Waste Regulations

There are a number of important pieces of waste legislation in force, and while there is a good deal of overlap, each has a primary focus.

The Waste Framework Directive (2008)

The Waste Framework Directive is the primary European legislation for the management of waste. This document defines key concepts such as waste, recovery and disposal and puts in place the essential requirements for the management of waste, notably the requirement for waste management operations to obtain a permit for these works, or to be registered. The legislation has recently been revised.
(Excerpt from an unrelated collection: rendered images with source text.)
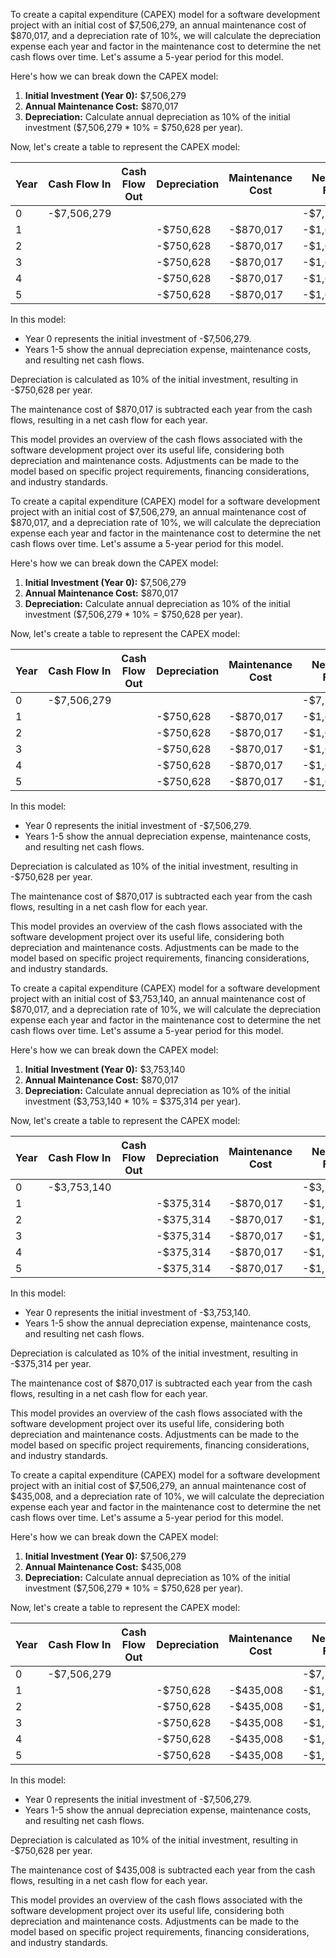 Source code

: 
To create a capital expenditure (CAPEX) model for a software development project with an initial cost of $7,506,279, an annual maintenance cost of $870,017, and a depreciation rate of 10%, we will calculate the depreciation expense each year and factor in the maintenance cost to determine the net cash flows over time. Let's assume a 5-year period for this model.

Here's how we can break down the CAPEX model:

1. **Initial Investment (Year 0):** $7,506,279
2. **Annual Maintenance Cost:** $870,017
3. **Depreciation:** Calculate annual depreciation as 10% of the initial investment ($7,506,279 * 10% = $750,628 per year).

Now, let's create a table to represent the CAPEX model:

| Year | Cash Flow In | Cash Flow Out | Depreciation | Maintenance Cost | Net Cash Flow |
|------|--------------|---------------|--------------|------------------|---------------|
| 0    | -$7,506,279  |               |              |                  | -$7,506,279   |
| 1    |              |               | -$750,628    | -$870,017        | -$1,620,645   |
| 2    |              |               | -$750,628    | -$870,017        | -$1,620,645   |
| 3    |              |               | -$750,628    | -$870,017        | -$1,620,645   |
| 4    |              |               | -$750,628    | -$870,017        | -$1,620,645   |
| 5    |              |               | -$750,628    | -$870,017        | -$1,620,645   |

In this model:
- Year 0 represents the initial investment of -$7,506,279.
- Years 1-5 show the annual depreciation expense, maintenance costs, and resulting net cash flows.

Depreciation is calculated as 10% of the initial investment, resulting in -$750,628 per year.

The maintenance cost of $870,017 is subtracted each year from the cash flows, resulting in a net cash flow for each year.

This model provides an overview of the cash flows associated with the software development project over its useful life, considering both depreciation and maintenance costs. Adjustments can be made to the model based on specific project requirements, financing considerations, and industry standards.




To create a capital expenditure (CAPEX) model for a software development project with an initial cost of $7,506,279, an annual maintenance cost of $870,017, and a depreciation rate of 10%, we will calculate the depreciation expense each year and factor in the maintenance cost to determine the net cash flows over time. Let's assume a 5-year period for this model.

Here's how we can break down the CAPEX model:

1. **Initial Investment (Year 0):** $7,506,279
2. **Annual Maintenance Cost:** $870,017
3. **Depreciation:** Calculate annual depreciation as 10% of the initial investment ($7,506,279 * 10% = $750,628 per year).

Now, let's create a table to represent the CAPEX model:

| Year | Cash Flow In | Cash Flow Out | Depreciation | Maintenance Cost | Net Cash Flow |
|------|--------------|---------------|--------------|------------------|---------------|
| 0    | -$7,506,279  |               |              |                  | -$7,506,279   |
| 1    |              |               | -$750,628    | -$870,017        | -$1,620,645   |
| 2    |              |               | -$750,628    | -$870,017        | -$1,620,645   |
| 3    |              |               | -$750,628    | -$870,017        | -$1,620,645   |
| 4    |              |               | -$750,628    | -$870,017        | -$1,620,645   |
| 5    |              |               | -$750,628    | -$870,017        | -$1,620,645   |

In this model:
- Year 0 represents the initial investment of -$7,506,279.
- Years 1-5 show the annual depreciation expense, maintenance costs, and resulting net cash flows.

Depreciation is calculated as 10% of the initial investment, resulting in -$750,628 per year.

The maintenance cost of $870,017 is subtracted each year from the cash flows, resulting in a net cash flow for each year.

This model provides an overview of the cash flows associated with the software development project over its useful life, considering both depreciation and maintenance costs. Adjustments can be made to the model based on specific project requirements, financing considerations, and industry standards.





To create a capital expenditure (CAPEX) model for a software development project with an initial cost of $3,753,140, an annual maintenance cost of $870,017, and a depreciation rate of 10%, we will calculate the depreciation expense each year and factor in the maintenance cost to determine the net cash flows over time. Let's assume a 5-year period for this model.

Here's how we can break down the CAPEX model:

1. **Initial Investment (Year 0):** $3,753,140
2. **Annual Maintenance Cost:** $870,017
3. **Depreciation:** Calculate annual depreciation as 10% of the initial investment ($3,753,140 * 10% = $375,314 per year).

Now, let's create a table to represent the CAPEX model:

| Year | Cash Flow In | Cash Flow Out | Depreciation | Maintenance Cost | Net Cash Flow |
|------|--------------|---------------|--------------|------------------|---------------|
| 0    | -$3,753,140  |               |              |                  | -$3,753,140   |
| 1    |              |               | -$375,314    | -$870,017        | -$1,245,331   |
| 2    |              |               | -$375,314    | -$870,017        | -$1,245,331   |
| 3    |              |               | -$375,314    | -$870,017        | -$1,245,331   |
| 4    |              |               | -$375,314    | -$870,017        | -$1,245,331   |
| 5    |              |               | -$375,314    | -$870,017        | -$1,245,331   |

In this model:
- Year 0 represents the initial investment of -$3,753,140.
- Years 1-5 show the annual depreciation expense, maintenance costs, and resulting net cash flows.

Depreciation is calculated as 10% of the initial investment, resulting in -$375,314 per year.

The maintenance cost of $870,017 is subtracted each year from the cash flows, resulting in a net cash flow for each year.

This model provides an overview of the cash flows associated with the software development project over its useful life, considering both depreciation and maintenance costs. Adjustments can be made to the model based on specific project requirements, financing considerations, and industry standards.



To create a capital expenditure (CAPEX) model for a software development project with an initial cost of $7,506,279, an annual maintenance cost of $435,008, and a depreciation rate of 10%, we will calculate the depreciation expense each year and factor in the maintenance cost to determine the net cash flows over time. Let's assume a 5-year period for this model.

Here's how we can break down the CAPEX model:

1. **Initial Investment (Year 0):** $7,506,279
2. **Annual Maintenance Cost:** $435,008
3. **Depreciation:** Calculate annual depreciation as 10% of the initial investment ($7,506,279 * 10% = $750,628 per year).

Now, let's create a table to represent the CAPEX model:

| Year | Cash Flow In | Cash Flow Out | Depreciation | Maintenance Cost | Net Cash Flow |
|------|--------------|---------------|--------------|------------------|---------------|
| 0    | -$7,506,279  |               |              |                  | -$7,506,279   |
| 1    |              |               | -$750,628    | -$435,008        | -$1,185,636   |
| 2    |              |               | -$750,628    | -$435,008        | -$1,185,636   |
| 3    |              |               | -$750,628    | -$435,008        | -$1,185,636   |
| 4    |              |               | -$750,628    | -$435,008        | -$1,185,636   |
| 5    |              |               | -$750,628    | -$435,008        | -$1,185,636   |

In this model:
- Year 0 represents the initial investment of -$7,506,279.
- Years 1-5 show the annual depreciation expense, maintenance costs, and resulting net cash flows.

Depreciation is calculated as 10% of the initial investment, resulting in -$750,628 per year.

The maintenance cost of $435,008 is subtracted each year from the cash flows, resulting in a net cash flow for each year.

This model provides an overview of the cash flows associated with the software development project over its useful life, considering both depreciation and maintenance costs. Adjustments can be made to the model based on specific project requirements, financing considerations, and industry standards.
The aim of the revised WFD is to promote waste prevention, increase recycling and ensure better use of resources, whilst protecting human health and the environment. The concept of a ‘waste hierarchy’ is defined in this document.

The Waste Hierarchy requires that waste is dealt with in the following order of priority:

  • Prevention
  • Preparation for re-use
  • Recycling
  • Other recovery (for example, energy recovery)
  • Disposal

Waste (England and Wales) Regulations 2012

Waste Regulations 2012 incorporate into UK legislation the Waste Framework Directive, including waste hierarchy. The need for waste permits (Environmental Permitting Regulations (2010, amended 2012)) and authorisations for certain activities (Integrated Pollution Prevention and Control, IPPC) therefore does not change, however as part of the amendments some categories of waste have been excluded from control.

The legislation requires businesses to confirm that they have applied the waste management hierarchy when transferring waste, including a declaration on their waste transfer note or consignment note to this effect.